Let’s be clear: these women are workers. Full stop. They clock 10 to 12 hours, follow insane targets, manage customer moods, defuse drunken tempers, keep the atmosphere lively, and maintain the fragile emotional labour that keeps the nightlife economy spinning. They are bartenders, hostesses, dancers, servers, counselors, mediators, sometimes stand-in therapists. But employers still act like they owe them nothing — not contracts, not insurance, not fair wages. That’s not “tradition.” That’s exploitation wrapped in neon and karaoke reverb.
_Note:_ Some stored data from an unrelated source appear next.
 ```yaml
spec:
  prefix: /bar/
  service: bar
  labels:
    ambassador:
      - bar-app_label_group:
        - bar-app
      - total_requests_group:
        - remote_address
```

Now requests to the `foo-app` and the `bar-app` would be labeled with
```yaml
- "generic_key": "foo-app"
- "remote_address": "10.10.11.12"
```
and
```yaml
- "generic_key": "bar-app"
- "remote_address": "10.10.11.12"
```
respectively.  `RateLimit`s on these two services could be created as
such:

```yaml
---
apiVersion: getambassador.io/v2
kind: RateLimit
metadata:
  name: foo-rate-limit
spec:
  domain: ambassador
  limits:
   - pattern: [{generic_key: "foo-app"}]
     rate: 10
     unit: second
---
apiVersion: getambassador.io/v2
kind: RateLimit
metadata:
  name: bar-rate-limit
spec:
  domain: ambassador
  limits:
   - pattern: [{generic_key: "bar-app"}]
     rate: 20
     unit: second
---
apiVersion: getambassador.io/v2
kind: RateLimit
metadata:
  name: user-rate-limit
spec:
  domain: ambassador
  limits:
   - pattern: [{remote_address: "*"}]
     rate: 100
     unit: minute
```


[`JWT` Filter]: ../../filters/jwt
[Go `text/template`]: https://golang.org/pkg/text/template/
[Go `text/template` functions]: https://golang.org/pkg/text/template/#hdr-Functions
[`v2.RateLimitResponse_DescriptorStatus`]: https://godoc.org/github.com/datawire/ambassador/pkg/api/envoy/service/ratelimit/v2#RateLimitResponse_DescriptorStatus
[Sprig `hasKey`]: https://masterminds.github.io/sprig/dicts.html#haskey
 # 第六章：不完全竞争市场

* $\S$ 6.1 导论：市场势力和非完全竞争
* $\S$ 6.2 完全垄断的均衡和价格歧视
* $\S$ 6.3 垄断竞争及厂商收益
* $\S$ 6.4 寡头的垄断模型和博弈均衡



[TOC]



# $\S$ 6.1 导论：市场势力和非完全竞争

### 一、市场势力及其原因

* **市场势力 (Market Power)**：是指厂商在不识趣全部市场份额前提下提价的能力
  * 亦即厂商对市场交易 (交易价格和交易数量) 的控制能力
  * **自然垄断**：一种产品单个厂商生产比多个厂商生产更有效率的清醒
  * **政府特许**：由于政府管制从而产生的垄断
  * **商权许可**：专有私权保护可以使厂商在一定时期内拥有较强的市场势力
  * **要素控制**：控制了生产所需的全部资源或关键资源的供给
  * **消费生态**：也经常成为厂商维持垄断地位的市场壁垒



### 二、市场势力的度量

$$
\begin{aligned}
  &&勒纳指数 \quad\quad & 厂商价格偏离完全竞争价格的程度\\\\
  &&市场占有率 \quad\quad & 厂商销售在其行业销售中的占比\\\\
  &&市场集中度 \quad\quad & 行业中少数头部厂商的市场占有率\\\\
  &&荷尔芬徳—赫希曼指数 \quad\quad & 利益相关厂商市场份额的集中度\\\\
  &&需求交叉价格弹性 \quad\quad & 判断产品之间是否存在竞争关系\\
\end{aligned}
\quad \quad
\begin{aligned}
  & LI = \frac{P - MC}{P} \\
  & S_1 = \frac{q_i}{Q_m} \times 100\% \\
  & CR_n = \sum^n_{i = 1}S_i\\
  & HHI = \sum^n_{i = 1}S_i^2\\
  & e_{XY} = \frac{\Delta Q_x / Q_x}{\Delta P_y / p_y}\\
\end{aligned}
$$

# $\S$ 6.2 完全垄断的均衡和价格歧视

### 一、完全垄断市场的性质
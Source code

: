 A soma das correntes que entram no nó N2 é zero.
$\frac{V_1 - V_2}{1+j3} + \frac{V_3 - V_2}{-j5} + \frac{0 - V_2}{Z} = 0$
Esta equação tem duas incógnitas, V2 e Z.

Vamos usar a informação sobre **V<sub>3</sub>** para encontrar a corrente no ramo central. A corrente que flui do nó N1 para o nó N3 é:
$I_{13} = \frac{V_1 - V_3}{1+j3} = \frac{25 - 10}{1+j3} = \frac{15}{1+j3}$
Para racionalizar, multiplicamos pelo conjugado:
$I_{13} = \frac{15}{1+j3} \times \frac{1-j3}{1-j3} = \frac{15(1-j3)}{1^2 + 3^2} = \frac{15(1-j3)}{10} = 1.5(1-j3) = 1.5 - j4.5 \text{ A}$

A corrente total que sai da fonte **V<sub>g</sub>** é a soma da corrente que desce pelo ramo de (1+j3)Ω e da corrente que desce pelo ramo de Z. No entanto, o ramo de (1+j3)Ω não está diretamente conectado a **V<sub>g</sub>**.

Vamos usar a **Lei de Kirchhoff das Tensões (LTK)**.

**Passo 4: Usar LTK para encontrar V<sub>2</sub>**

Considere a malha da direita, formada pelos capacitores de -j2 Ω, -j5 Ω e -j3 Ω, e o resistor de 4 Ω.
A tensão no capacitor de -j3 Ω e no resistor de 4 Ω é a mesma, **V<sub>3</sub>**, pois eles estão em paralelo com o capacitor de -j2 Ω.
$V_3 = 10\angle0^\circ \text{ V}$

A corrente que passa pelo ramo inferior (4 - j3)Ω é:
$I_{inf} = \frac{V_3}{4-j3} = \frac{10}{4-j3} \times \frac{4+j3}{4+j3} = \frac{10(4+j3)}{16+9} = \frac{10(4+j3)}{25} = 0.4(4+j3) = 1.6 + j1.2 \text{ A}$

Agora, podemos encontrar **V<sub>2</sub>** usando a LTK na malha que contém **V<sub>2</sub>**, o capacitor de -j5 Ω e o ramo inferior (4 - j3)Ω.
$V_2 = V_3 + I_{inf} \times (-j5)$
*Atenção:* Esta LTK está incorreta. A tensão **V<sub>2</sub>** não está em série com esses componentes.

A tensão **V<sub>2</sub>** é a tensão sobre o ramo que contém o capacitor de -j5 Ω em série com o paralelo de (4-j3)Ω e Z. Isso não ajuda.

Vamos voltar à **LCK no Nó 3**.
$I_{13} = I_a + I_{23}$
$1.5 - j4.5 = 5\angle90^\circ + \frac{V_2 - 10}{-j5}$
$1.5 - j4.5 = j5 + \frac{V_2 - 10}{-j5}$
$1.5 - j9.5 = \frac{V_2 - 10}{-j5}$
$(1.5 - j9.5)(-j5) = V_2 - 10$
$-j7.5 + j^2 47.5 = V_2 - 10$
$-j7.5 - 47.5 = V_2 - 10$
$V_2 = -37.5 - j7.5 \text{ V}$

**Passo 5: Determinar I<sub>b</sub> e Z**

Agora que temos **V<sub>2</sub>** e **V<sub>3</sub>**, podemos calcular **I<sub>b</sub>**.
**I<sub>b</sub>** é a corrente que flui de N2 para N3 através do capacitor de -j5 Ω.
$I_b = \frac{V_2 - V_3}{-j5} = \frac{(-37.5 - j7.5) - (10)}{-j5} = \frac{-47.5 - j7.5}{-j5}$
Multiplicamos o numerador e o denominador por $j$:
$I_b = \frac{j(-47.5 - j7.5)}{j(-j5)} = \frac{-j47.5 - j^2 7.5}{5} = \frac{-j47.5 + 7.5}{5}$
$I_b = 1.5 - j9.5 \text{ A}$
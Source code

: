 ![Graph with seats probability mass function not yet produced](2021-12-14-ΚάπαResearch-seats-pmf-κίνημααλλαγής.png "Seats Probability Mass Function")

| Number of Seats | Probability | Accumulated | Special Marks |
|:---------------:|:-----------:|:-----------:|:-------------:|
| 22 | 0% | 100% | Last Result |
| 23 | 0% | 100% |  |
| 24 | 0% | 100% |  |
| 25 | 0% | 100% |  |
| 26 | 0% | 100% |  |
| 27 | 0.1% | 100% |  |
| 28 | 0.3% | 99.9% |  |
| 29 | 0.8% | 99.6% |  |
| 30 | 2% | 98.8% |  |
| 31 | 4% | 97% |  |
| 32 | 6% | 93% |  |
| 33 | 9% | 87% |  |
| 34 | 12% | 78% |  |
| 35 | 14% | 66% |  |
And don’t get Auntie started on pay. You have male managers sitting in air-conditioned offices making three times as much while these women are pushed onto the floor in heels, smiles, and sometimes uniforms they paid for themselves. Equal pay isn’t a radical ask — it’s justice. It’s acknowledging that emotional labour is labour. That service work is skilled work. That being a woman is not a discount category. Why should “night work” magically erase labour rights? Why should a bar girl earn less than the man counting her sales? Why should the ones facing the customers be the ones least protected?
Equal rights? Oh yes, that too. Because until these women have real contracts, access to the National Social Security Fund, maternity protection, proper working hours, and the ability to unionize without retaliation, equality is just a pretty slogan. And don’t throw cultural excuses at me — Chbab Srey is not a labour policy. You cannot preach modesty while pocketing profits from women’s work. You cannot romanticize “tradition” to justify 12-hour shifts with no benefits.
Auntie has seen this across Asia: when women’s labour is visible, the system ignores it; when it’s invisible, the system exploits it. Cambodia is no exception. But here’s the thing: equality begins when society finally admits that these women deserve the same protections as everyone else. Not tomorrow. Not after another “study.” Now. Because the women who brighten Cambodia’s nights deserve security in their days.